> WORK ORDER
Copy each line below in which the string "self" appears.

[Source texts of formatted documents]

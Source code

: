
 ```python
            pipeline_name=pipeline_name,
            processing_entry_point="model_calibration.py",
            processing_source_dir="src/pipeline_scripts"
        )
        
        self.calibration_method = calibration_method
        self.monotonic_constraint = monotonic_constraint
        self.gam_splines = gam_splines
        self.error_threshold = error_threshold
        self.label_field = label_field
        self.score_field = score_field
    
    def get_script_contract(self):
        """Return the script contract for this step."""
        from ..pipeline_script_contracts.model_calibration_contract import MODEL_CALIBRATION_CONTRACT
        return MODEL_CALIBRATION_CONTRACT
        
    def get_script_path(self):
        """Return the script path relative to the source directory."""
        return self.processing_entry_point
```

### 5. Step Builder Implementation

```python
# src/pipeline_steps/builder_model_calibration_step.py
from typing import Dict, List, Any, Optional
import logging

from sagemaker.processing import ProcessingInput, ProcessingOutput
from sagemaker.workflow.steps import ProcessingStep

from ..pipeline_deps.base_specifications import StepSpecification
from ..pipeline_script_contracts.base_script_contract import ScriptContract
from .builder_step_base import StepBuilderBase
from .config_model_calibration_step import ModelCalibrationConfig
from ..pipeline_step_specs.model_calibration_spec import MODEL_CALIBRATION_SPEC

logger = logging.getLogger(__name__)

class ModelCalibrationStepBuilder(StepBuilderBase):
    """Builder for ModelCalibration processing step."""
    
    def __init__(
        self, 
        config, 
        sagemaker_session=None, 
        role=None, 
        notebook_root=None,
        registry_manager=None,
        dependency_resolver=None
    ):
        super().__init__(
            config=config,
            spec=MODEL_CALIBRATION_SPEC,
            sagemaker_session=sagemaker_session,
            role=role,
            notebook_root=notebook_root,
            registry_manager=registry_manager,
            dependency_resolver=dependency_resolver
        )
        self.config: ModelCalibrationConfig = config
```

...

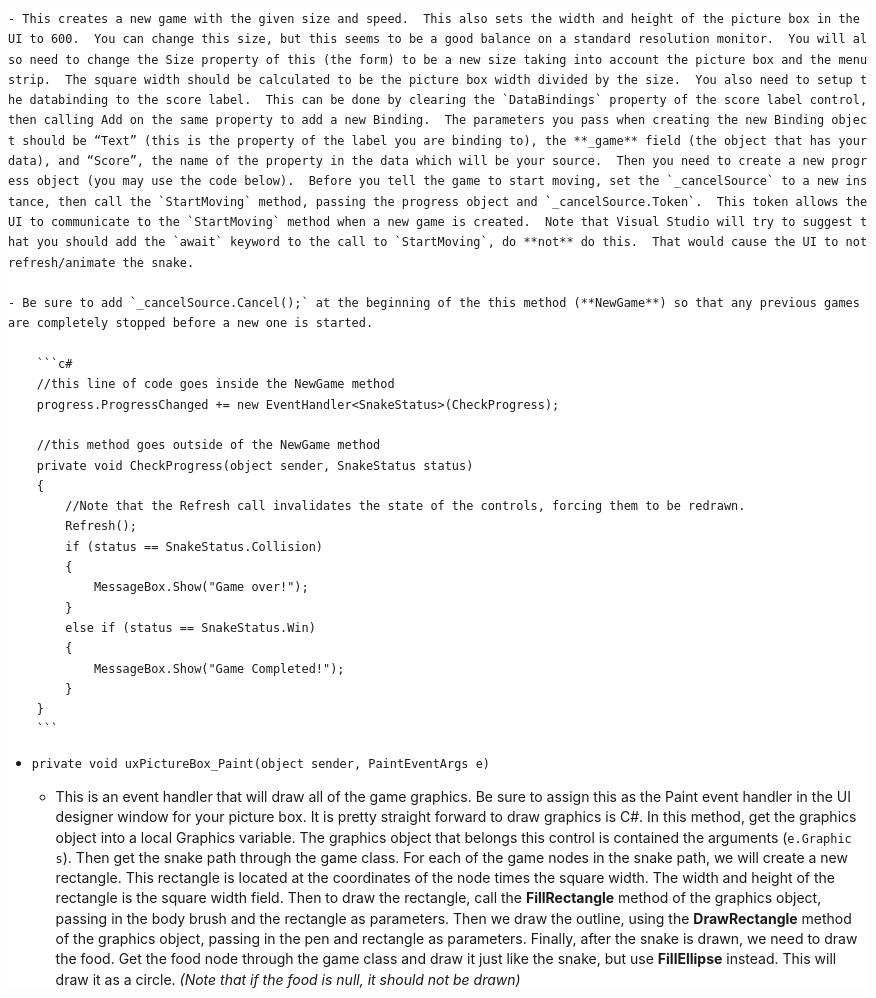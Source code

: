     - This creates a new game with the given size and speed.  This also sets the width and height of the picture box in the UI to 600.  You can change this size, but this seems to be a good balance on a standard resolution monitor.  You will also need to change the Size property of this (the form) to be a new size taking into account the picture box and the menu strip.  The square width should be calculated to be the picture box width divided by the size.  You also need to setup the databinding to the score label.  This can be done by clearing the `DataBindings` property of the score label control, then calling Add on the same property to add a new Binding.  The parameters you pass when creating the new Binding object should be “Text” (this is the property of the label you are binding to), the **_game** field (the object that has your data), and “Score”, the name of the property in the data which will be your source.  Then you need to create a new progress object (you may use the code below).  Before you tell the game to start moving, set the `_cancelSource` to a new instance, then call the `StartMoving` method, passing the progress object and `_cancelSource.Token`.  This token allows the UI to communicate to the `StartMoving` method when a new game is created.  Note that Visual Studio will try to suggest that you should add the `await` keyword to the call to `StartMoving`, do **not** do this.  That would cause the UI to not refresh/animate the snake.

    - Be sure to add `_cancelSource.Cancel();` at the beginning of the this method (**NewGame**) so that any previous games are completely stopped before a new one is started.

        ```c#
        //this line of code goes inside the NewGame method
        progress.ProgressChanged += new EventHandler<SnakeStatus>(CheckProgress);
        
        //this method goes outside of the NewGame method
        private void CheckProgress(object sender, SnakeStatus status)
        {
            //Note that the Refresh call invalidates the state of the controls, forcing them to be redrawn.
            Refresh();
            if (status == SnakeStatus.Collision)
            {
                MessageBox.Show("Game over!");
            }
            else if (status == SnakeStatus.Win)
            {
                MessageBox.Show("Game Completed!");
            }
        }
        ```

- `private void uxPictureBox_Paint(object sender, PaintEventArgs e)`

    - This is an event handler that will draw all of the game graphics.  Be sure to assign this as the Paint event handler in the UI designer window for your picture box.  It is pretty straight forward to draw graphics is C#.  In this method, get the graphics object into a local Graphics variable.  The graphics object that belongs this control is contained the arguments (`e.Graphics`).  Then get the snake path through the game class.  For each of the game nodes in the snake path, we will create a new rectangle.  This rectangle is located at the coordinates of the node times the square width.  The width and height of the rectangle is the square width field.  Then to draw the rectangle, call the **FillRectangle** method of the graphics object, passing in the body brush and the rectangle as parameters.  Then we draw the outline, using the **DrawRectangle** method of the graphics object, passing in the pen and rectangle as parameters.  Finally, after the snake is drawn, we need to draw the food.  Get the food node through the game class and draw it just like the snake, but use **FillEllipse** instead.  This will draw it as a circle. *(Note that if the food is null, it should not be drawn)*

> RESPONSE
        self.calibration_method = calibration_method
        self.monotonic_constraint = monotonic_constraint
        self.gam_splines = gam_splines
        self.error_threshold = error_threshold
        self.label_field = label_field
        self.score_field = score_field
    def get_script_contract(self):
    def get_script_path(self):
        return self.processing_entry_point
        self, 
        self.config: ModelCalibrationConfig = config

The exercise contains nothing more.